=== Data ===

>>>>>

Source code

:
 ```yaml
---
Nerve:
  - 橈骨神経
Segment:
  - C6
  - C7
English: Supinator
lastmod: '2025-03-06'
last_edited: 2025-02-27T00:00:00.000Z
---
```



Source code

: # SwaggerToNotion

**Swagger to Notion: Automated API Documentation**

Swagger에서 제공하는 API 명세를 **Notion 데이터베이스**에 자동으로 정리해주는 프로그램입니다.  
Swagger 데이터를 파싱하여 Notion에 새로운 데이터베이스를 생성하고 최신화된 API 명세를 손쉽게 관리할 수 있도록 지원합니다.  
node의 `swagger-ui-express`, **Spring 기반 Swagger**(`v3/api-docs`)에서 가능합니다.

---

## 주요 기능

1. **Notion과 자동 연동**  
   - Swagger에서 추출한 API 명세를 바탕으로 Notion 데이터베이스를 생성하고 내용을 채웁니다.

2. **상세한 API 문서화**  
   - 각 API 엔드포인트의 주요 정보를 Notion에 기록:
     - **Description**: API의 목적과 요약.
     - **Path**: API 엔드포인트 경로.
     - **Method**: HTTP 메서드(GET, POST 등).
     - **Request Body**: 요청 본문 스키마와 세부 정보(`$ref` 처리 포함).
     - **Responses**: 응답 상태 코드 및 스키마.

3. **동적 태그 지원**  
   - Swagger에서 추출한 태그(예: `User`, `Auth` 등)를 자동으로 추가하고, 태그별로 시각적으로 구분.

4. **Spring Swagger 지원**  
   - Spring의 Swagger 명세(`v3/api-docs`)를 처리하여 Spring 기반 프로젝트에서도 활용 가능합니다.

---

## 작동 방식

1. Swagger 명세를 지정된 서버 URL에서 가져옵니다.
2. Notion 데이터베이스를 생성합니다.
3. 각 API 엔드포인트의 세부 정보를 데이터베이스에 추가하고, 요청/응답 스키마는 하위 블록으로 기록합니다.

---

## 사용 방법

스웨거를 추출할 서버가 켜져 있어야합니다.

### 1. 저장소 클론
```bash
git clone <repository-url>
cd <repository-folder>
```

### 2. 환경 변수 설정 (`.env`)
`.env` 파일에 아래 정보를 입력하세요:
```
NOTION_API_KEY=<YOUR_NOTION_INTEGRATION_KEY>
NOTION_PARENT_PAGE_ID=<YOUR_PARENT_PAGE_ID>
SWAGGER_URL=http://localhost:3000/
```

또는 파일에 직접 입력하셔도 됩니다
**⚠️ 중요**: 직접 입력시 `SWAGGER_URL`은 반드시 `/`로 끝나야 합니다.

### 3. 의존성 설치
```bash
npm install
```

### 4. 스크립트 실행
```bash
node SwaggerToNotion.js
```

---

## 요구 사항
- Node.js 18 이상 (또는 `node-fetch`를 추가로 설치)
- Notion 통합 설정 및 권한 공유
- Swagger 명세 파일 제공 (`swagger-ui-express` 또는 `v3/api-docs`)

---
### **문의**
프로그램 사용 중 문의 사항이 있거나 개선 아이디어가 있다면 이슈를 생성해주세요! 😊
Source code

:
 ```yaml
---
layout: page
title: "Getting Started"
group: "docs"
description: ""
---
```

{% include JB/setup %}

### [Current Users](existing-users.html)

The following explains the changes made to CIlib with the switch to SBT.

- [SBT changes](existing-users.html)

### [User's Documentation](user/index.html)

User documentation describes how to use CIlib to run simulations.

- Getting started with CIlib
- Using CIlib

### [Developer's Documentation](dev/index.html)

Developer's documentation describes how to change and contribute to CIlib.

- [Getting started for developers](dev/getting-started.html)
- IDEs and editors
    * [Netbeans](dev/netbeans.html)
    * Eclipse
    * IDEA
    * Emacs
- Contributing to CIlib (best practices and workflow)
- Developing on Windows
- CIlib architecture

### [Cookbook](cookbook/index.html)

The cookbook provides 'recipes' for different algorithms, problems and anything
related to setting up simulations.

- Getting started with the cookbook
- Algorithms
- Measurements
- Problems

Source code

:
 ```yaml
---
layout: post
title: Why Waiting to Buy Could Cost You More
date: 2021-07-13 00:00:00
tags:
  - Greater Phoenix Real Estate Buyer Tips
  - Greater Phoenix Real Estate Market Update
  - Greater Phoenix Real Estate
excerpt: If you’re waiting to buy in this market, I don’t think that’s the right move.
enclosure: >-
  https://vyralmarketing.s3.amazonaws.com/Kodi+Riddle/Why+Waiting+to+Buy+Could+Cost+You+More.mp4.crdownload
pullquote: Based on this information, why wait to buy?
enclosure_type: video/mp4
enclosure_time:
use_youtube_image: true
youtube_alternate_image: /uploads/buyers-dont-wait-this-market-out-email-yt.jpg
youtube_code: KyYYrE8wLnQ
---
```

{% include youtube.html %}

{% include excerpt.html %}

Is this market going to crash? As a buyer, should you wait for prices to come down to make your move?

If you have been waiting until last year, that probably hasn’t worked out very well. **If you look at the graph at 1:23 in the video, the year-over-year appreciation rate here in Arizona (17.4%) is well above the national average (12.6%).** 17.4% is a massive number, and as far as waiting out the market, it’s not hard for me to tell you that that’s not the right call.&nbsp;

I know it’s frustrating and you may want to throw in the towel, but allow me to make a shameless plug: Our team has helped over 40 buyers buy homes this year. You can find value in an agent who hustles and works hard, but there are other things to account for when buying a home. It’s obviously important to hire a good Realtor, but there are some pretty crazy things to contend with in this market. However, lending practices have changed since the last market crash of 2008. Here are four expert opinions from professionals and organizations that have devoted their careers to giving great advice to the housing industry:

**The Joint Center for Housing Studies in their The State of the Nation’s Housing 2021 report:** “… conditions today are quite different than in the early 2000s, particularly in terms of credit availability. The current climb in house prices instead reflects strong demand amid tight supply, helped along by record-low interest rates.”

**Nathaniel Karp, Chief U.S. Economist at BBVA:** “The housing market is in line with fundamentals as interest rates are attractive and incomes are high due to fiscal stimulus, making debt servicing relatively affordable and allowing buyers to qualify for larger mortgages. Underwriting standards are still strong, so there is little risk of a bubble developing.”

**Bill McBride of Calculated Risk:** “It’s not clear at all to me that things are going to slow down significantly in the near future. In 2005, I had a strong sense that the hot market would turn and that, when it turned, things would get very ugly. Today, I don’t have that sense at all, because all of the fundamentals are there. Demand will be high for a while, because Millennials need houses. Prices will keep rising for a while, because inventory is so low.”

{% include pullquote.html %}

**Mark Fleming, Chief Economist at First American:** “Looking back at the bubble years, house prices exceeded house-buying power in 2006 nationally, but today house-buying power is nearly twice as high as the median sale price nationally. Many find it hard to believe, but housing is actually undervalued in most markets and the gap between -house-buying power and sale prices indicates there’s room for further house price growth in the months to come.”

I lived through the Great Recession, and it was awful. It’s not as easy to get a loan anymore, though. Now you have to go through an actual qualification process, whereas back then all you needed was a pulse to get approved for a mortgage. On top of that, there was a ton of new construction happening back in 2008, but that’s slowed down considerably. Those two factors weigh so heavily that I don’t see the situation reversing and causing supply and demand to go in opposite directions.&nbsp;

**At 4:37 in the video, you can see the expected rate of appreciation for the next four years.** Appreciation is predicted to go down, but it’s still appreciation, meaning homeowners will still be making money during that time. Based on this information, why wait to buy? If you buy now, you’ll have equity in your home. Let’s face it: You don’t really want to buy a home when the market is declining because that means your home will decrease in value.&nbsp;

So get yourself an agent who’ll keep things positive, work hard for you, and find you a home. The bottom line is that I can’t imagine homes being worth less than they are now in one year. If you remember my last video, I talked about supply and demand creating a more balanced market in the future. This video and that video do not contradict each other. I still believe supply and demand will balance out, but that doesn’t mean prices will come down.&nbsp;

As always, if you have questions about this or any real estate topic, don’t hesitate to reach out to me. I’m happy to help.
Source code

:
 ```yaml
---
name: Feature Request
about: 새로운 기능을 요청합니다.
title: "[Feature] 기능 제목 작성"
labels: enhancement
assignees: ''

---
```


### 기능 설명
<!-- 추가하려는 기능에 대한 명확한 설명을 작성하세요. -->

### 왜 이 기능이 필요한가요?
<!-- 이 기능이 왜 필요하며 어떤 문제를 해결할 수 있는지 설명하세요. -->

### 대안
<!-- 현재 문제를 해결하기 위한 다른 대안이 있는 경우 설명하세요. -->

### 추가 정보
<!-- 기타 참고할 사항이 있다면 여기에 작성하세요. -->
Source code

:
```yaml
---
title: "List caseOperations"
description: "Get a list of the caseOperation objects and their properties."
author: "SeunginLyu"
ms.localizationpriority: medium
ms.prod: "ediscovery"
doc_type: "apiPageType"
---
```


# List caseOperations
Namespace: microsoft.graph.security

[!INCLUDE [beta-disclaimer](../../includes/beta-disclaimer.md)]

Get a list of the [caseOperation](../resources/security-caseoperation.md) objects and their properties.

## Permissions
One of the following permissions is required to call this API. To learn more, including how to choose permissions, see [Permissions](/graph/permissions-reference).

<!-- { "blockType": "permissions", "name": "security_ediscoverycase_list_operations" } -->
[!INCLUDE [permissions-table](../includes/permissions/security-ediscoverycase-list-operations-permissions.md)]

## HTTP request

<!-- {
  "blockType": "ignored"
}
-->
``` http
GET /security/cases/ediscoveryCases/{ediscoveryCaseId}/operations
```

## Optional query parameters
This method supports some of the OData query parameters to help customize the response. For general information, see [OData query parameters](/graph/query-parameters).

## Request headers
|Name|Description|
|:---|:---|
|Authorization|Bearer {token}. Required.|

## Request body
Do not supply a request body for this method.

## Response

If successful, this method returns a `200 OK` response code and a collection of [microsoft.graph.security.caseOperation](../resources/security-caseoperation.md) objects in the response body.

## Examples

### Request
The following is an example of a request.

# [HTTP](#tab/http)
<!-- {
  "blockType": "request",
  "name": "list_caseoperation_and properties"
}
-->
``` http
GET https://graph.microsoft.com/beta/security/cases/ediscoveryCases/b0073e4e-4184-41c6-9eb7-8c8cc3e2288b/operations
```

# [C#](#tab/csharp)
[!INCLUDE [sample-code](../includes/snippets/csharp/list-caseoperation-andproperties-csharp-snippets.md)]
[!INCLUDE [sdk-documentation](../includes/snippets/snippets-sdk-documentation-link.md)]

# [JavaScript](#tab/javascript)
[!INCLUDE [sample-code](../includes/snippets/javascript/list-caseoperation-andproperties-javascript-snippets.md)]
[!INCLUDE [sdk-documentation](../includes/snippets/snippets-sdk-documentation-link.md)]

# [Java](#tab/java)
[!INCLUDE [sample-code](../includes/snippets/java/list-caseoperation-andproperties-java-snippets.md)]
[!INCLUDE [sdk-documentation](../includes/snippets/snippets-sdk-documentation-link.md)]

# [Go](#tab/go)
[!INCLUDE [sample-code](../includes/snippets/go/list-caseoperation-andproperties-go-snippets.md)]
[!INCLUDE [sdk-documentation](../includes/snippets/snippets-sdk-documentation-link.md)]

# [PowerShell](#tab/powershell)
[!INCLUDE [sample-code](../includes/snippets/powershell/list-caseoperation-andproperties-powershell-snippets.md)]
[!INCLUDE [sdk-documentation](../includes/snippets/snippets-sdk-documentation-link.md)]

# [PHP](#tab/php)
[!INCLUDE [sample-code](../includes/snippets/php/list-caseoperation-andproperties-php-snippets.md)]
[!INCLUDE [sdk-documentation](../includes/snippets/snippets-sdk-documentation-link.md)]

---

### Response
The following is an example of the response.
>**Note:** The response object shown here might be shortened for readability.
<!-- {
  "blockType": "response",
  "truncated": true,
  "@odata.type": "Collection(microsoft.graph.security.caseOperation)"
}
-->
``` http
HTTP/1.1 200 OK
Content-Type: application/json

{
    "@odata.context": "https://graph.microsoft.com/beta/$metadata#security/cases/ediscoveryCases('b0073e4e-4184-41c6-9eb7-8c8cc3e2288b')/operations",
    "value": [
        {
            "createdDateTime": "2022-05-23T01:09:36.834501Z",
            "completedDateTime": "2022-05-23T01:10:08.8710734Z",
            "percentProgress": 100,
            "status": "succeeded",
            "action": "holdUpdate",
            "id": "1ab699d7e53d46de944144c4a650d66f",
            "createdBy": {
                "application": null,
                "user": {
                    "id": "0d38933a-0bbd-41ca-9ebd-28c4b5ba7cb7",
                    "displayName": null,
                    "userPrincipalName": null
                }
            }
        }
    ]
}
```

<<<<<

=== Task statement ===
Lines of the listing above that contain the word "Could" should all be returned.

=== Your response ===
title: Why Waiting to Buy Could Cost You More
  https://vyralmarketing.s3.amazonaws.com/Kodi+Riddle/Why+Waiting+to+Buy+Could+Cost+You+More.mp4.crdownload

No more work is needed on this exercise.